16 thoughts on “Negative inflation means no change for ComSuper indexed pensions in January 2021

  1. Its about time the goverment got rid of the cpi for pension increases this is so out of date, how can petrol jump 20 cents a litre overnight and electric bills rise by many dollors and the cpi is a lousey 0.08%.a review should be held to get rid of this old out of date system.

    1. The problem remains with the Consumer Price Index (CPI) data is that it is controlled by the ABS and the ABS decide what goes IN and what they take OUT.
      There is no connection with the real inflation rate that real people pay !!

    2. Because the ABS take into account techonolgy such as Mobile phones, whereas the latest model iphone can be $1200 and next year its worth $800.

  2. when I took my indexed pension in 2005 it was equivalent to the average salary. In 2019 it is nothing like it. How misled was I.

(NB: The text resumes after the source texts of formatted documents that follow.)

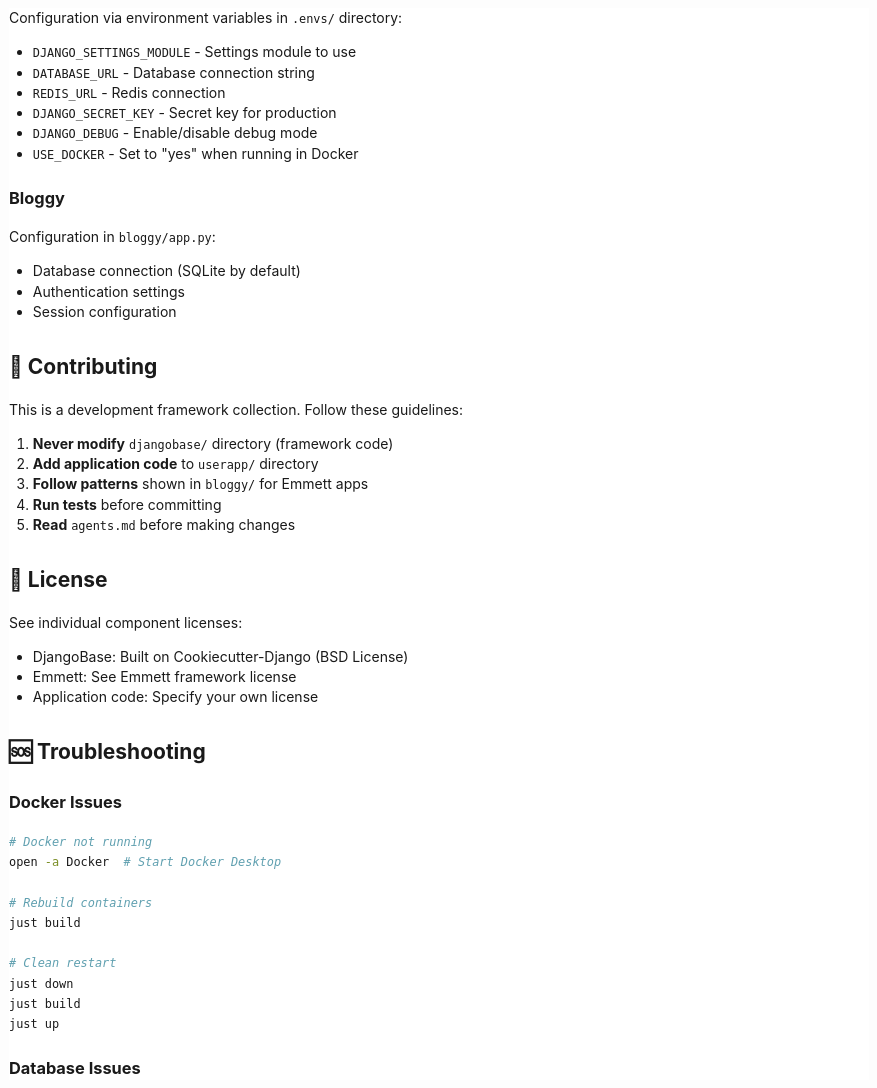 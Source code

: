 Configuration via environment variables in `.envs/` directory:
- `DJANGO_SETTINGS_MODULE` - Settings module to use
- `DATABASE_URL` - Database connection string
- `REDIS_URL` - Redis connection
- `DJANGO_SECRET_KEY` - Secret key for production
- `DJANGO_DEBUG` - Enable/disable debug mode
- `USE_DOCKER` - Set to "yes" when running in Docker

### Bloggy

Configuration in `bloggy/app.py`:
- Database connection (SQLite by default)
- Authentication settings
- Session configuration

## 🤝 Contributing

This is a development framework collection. Follow these guidelines:

1. **Never modify** `djangobase/` directory (framework code)
2. **Add application code** to `userapp/` directory
3. **Follow patterns** shown in `bloggy/` for Emmett apps
4. **Run tests** before committing
5. **Read** `agents.md` before making changes

## 📝 License

See individual component licenses:
- DjangoBase: Built on Cookiecutter-Django (BSD License)
- Emmett: See Emmett framework license
- Application code: Specify your own license

## 🆘 Troubleshooting

### Docker Issues

```bash
# Docker not running
open -a Docker  # Start Docker Desktop

# Rebuild containers
just build

# Clean restart
just down
just build
just up
```

### Database Issues

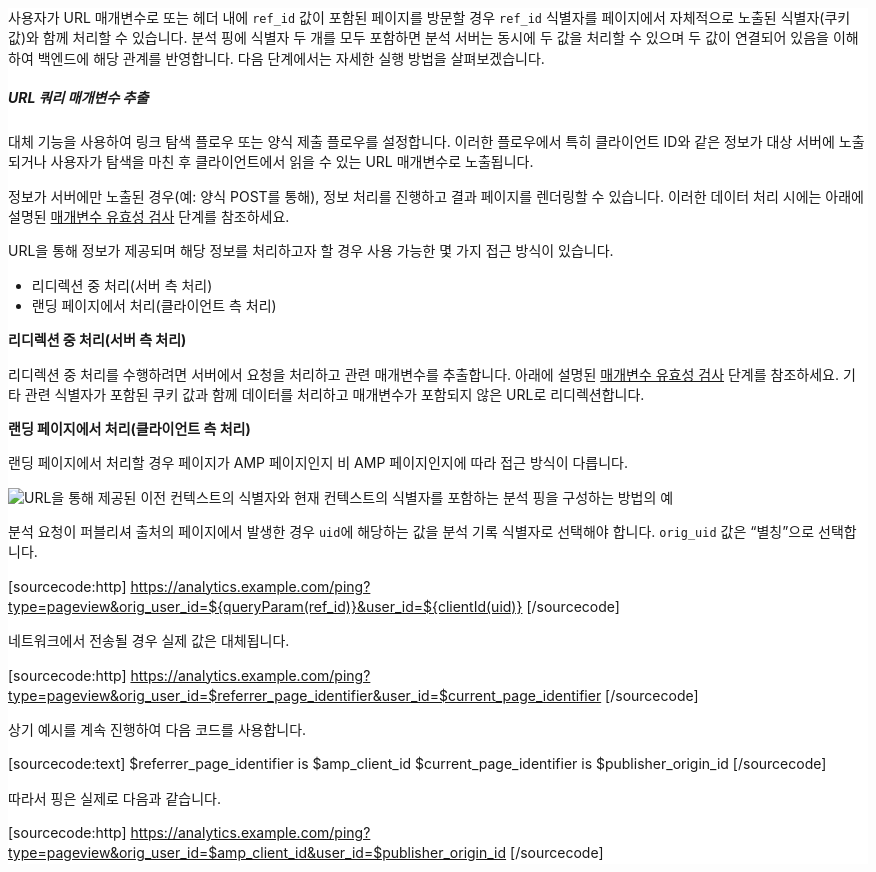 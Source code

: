 사용자가 URL 매개변수로 또는 헤더 내에 `ref_id` 값이 포함된 페이지를 방문할 경우 `ref_id` 식별자를 페이지에서 자체적으로 노출된 식별자(쿠키 값)와 함께 처리할 수 있습니다. 분석 핑에 식별자 두 개를 모두 포함하면 분석 서버는 동시에 두 값을 처리할 수 있으며 두 값이 연결되어 있음을 이해하여 백엔드에 해당 관계를 반영합니다. 다음 단계에서는 자세한 실행 방법을 살펴보겠습니다.

##### URL 쿼리 매개변수 추출 <a name="extracting-url-query-parameters"></a>

대체 기능을 사용하여 링크 탐색 플로우 또는 양식 제출 플로우를 설정합니다. 이러한 플로우에서 특히 클라이언트 ID와 같은 정보가 대상 서버에 노출되거나 사용자가 탐색을 마친 후 클라이언트에서 읽을 수 있는 URL 매개변수로 노출됩니다.

정보가 서버에만 노출된 경우(예: 양식 POST를 통해), 정보 처리를 진행하고 결과 페이지를 렌더링할 수 있습니다. 이러한 데이터 처리 시에는 아래에 설명된 [매개변수 유효성 검사](#parameter-validation) 단계를 참조하세요.

URL을 통해 정보가 제공되며 해당 정보를 처리하고자 할 경우 사용 가능한 몇 가지 접근 방식이 있습니다.

- 리디렉션 중 처리(서버 측 처리)
- 랜딩 페이지에서 처리(클라이언트 측 처리)

**리디렉션 중 처리(서버 측 처리)**

리디렉션 중 처리를 수행하려면 서버에서 요청을 처리하고 관련 매개변수를 추출합니다. 아래에 설명된 [매개변수 유효성 검사](#parameter-validation) 단계를 참조하세요. 기타 관련 식별자가 포함된 쿠키 값과 함께 데이터를 처리하고 매개변수가 포함되지 않은 URL로 리디렉션합니다.

**랜딩 페이지에서 처리(클라이언트 측 처리)**

랜딩 페이지에서 처리할 경우 페이지가 AMP 페이지인지 비 AMP 페이지인지에 따라 접근 방식이 다릅니다.

<amp-img alt="Example of how to construct an analytics ping that contains an identifier from the previous context provided via URL and an identifier from the current context" layout="responsive" src="https://github.com/ampproject/amphtml/raw/main/docs/spec/img/link-identifier-forwarding-example-2.png" width="1326" height="828">
  <noscript><img alt="URL을 통해 제공된 이전 컨텍스트의 식별자와 현재 컨텍스트의 식별자를 포함하는 분석 핑을 구성하는 방법의 예" src="https://github.com/ampproject/amphtml/raw/main/docs/spec/img/link-identifier-forwarding-example-2.png"></noscript></amp-img>

분석 요청이 퍼블리셔 출처의 페이지에서 발생한 경우 <code>uid</code>에 해당하는 값을 분석 기록 식별자로 선택해야 합니다. `orig_uid` 값은 “별칭”으로 선택합니다.

[sourcecode:http] https://analytics.example.com/ping?type=pageview&orig_user_id=${queryParam(ref_id)}&user_id=${clientId(uid)} [/sourcecode]

네트워크에서 전송될 경우 실제 값은 대체됩니다.

[sourcecode:http]
https://analytics.example.com/ping?type=pageview&orig_user_id=$referrer_page_identifier&user_id=$current_page_identifier
[/sourcecode]

상기 예시를 계속 진행하여 다음 코드를 사용합니다.

[sourcecode:text]
$referrer_page_identifier is $amp_client_id
$current_page_identifier is $publisher_origin_id
[/sourcecode]

따라서 핑은 실제로 다음과 같습니다.

[sourcecode:http]
https://analytics.example.com/ping?type=pageview&orig_user_id=$amp_client_id&user_id=$publisher_origin_id
[/sourcecode]
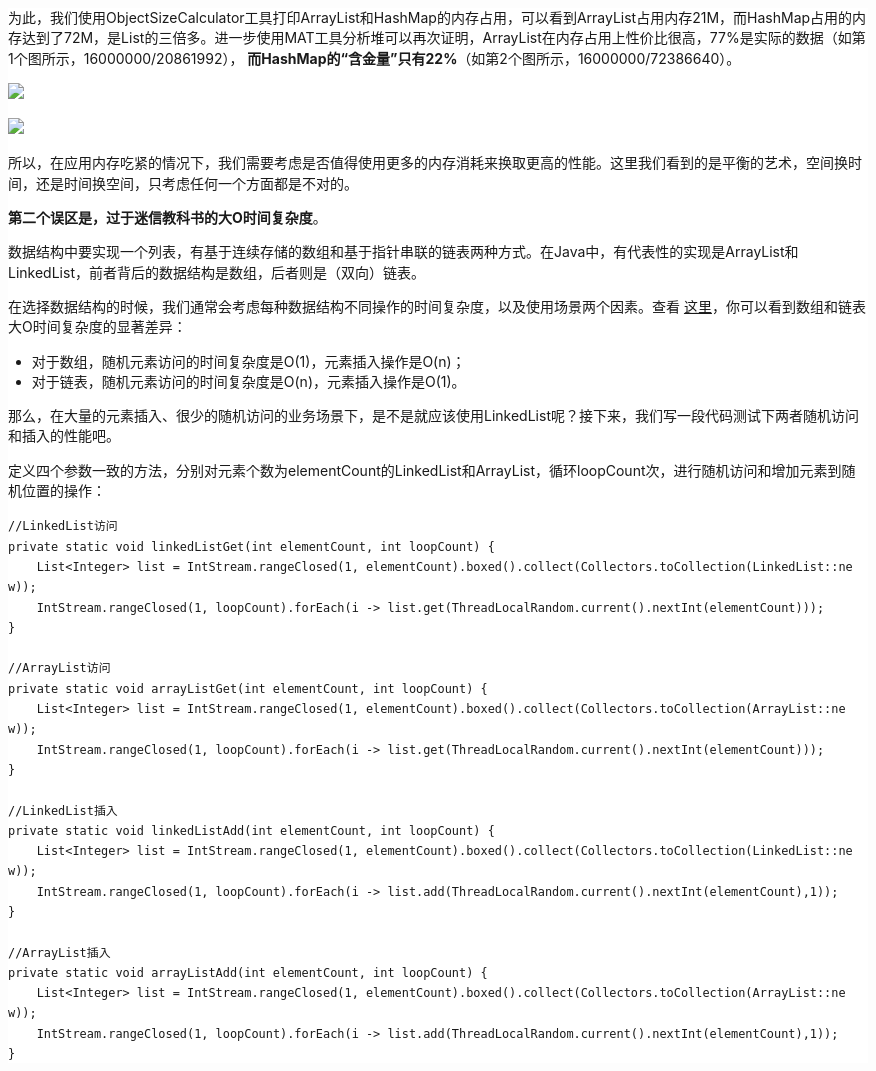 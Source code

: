 为此，我们使用ObjectSizeCalculator工具打印ArrayList和HashMap的内存占用，可以看到ArrayList占用内存21M，而HashMap占用的内存达到了72M，是List的三倍多。进一步使用MAT工具分析堆可以再次证明，ArrayList在内存占用上性价比很高，77%是实际的数据（如第1个图所示，16000000/20861992）， **而HashMap的“含金量”只有22%**（如第2个图所示，16000000/72386640）。

![](https://static001.geekbang.org/resource/image/1e/24/1e8492040dd4b1af6114a6eeba06e524.png?wh=1428*226)

![](https://static001.geekbang.org/resource/image/53/c7/53d53e3ce2efcb081f8d9fa496cb8ec7.png?wh=1762*290)

所以，在应用内存吃紧的情况下，我们需要考虑是否值得使用更多的内存消耗来换取更高的性能。这里我们看到的是平衡的艺术，空间换时间，还是时间换空间，只考虑任何一个方面都是不对的。

**第二个误区是，过于迷信教科书的大O时间复杂度**。

数据结构中要实现一个列表，有基于连续存储的数组和基于指针串联的链表两种方式。在Java中，有代表性的实现是ArrayList和LinkedList，前者背后的数据结构是数组，后者则是（双向）链表。

在选择数据结构的时候，我们通常会考虑每种数据结构不同操作的时间复杂度，以及使用场景两个因素。查看 [这里](https://www.bigocheatsheet.com/)，你可以看到数组和链表大O时间复杂度的显著差异：

- 对于数组，随机元素访问的时间复杂度是O(1)，元素插入操作是O(n)；
- 对于链表，随机元素访问的时间复杂度是O(n)，元素插入操作是O(1)。

那么，在大量的元素插入、很少的随机访问的业务场景下，是不是就应该使用LinkedList呢？接下来，我们写一段代码测试下两者随机访问和插入的性能吧。

定义四个参数一致的方法，分别对元素个数为elementCount的LinkedList和ArrayList，循环loopCount次，进行随机访问和增加元素到随机位置的操作：

```
//LinkedList访问
private static void linkedListGet(int elementCount, int loopCount) {
    List<Integer> list = IntStream.rangeClosed(1, elementCount).boxed().collect(Collectors.toCollection(LinkedList::new));
    IntStream.rangeClosed(1, loopCount).forEach(i -> list.get(ThreadLocalRandom.current().nextInt(elementCount)));
}

//ArrayList访问
private static void arrayListGet(int elementCount, int loopCount) {
    List<Integer> list = IntStream.rangeClosed(1, elementCount).boxed().collect(Collectors.toCollection(ArrayList::new));
    IntStream.rangeClosed(1, loopCount).forEach(i -> list.get(ThreadLocalRandom.current().nextInt(elementCount)));
}

//LinkedList插入
private static void linkedListAdd(int elementCount, int loopCount) {
    List<Integer> list = IntStream.rangeClosed(1, elementCount).boxed().collect(Collectors.toCollection(LinkedList::new));
    IntStream.rangeClosed(1, loopCount).forEach(i -> list.add(ThreadLocalRandom.current().nextInt(elementCount),1));
}

//ArrayList插入
private static void arrayListAdd(int elementCount, int loopCount) {
    List<Integer> list = IntStream.rangeClosed(1, elementCount).boxed().collect(Collectors.toCollection(ArrayList::new));
    IntStream.rangeClosed(1, loopCount).forEach(i -> list.add(ThreadLocalRandom.current().nextInt(elementCount),1));
}

```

    1. Hi Les, Is there any entity who provides guidance around PSS pensions other than Financier Planners?? And if there is a group lobbying for increased CPI or another calculation system. Thanks in advance.

      1. Harps, not really, but plenty planners me included will provide fee for service advice. The key is not to ensure whoever you see knows what they are talking about. There is a Commonwealth Super Members Association which is effectively a lobby group. JB

  3. My understanding is that after a great deal of effective lobbying by former members of the ADF that their pensions were increased by either the increase in average weekly earnings percentage or the CPI whichever was the greater!
    Old Age Pensions are increased by the percentage increase of average weekly earnings as it reflects the correct increases in the cost of living. The CPI does not. Some time ago the Federal Gov attempted to align old age pensions to the CPI but the outcry forced them to abandon the idea. Too many items are excluded from the calculations of a CPI to correctly reflect an accurate rate of the increased cost of living. Commonwealth employees on a CSS pension can look forward to an ever decreasing ability to maintain their purchasing power.

    1. too true ! real CPI should be based on health care, groceries, utility bills and council rates. these are always going up in price.

    1. On Sun, 22 Dec 2019 at 10:15 pm, blog.superinfo.com.au wrote:

      > Les commented: “Can’t find the DFRDB increase (and for over 55s)” >

    2. Hi Les
      I believe the Pensioner and Beneficiary Living Cost Index (PBLCI) for the same period was 115.5 for September quarter compared with 114.5 for the March quarter. This would produce an increase of 0.9%, which is less than the 1.1% CPI. I haven’t performed the Male Total Average Weekly Earnings (MTAWE) calculation, which is the third formula to compare for DFRDB pensioners over 55, but based on previous history, the DFDRB increase would look to be all-round 1.1% for January 2020. I hope this helps and wishing a safe and Merry Christmas to our veterans as well as everyone in the broader ADF and APS community. Kindest wishes, Dan Blackman

  4. We are too old too few and the govt does not give a stuff for ex service individuals. I think they will be happy once we are all dead.